From: Brian Norris <briannorris@chromium.org>
To: "Ilpo Järvinen" <ilpo.jarvinen@linux.intel.com>
Cc: Lukas Wunner <lukas@wunner.de>,
Bjorn Helgaas <bhelgaas@google.com>,
LKML <linux-kernel@vger.kernel.org>,
linux-pm@vger.kernel.org,
"Rafael J . Wysocki" <rafael@kernel.org>,
linux-pci@vger.kernel.org
Subject: Re: [PATCH] PCI/PM: Prevent runtime suspend before devices are fully initialized
Date: Fri, 17 Oct 2025 10:43:18 -0700 [thread overview]
Message-ID: <aPKANja_k1gogTAU@google.com> (raw)
In-Reply-To: <67381f3b-4aee-a314-b5dd-2b7d987a7794@linux.intel.com>
Hi Ilpo and Lukas,
I'll reply to both of you inline:
On Fri, Oct 17, 2025 at 02:49:35PM +0300, Ilpo Järvinen wrote:
> On Fri, 17 Oct 2025, Lukas Wunner wrote:
>
> > [cc += Ilpo]
> >
> > On Thu, Oct 16, 2025 at 03:53:35PM -0700, Brian Norris wrote:
> > > PCI devices are created via pci_scan_slot() and similar, and are
> > > promptly configured for runtime PM (pci_pm_init()). They are initially
> > > prevented from suspending by way of pm_runtime_forbid(); however, it's
> > > expected that user space may override this via sysfs [1].
>
> Is this true as pm_runtime_forbid() also increases PM usage count?
Yes it's true.
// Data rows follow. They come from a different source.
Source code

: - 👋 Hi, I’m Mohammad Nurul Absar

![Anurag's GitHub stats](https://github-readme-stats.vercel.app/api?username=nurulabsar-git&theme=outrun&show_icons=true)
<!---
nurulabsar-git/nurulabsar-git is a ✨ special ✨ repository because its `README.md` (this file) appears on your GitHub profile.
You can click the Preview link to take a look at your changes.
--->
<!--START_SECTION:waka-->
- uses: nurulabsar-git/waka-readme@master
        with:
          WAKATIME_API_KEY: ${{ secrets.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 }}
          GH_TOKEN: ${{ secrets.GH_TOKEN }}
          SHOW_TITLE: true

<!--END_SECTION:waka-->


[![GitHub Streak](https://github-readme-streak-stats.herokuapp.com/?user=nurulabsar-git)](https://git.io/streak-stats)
See below.
> "void pm_runtime_forbid(struct device *dev);
>
> unset the power.runtime_auto flag for the device and increase its
> usage counter (used by the /sys/devices/.../power/control interface to
> effectively prevent the device from being power managed at run time)"
Right, but sysfs `echo auto > .../power/control` performs the inverse --
pm_runtime_allow() -- which decrements that count.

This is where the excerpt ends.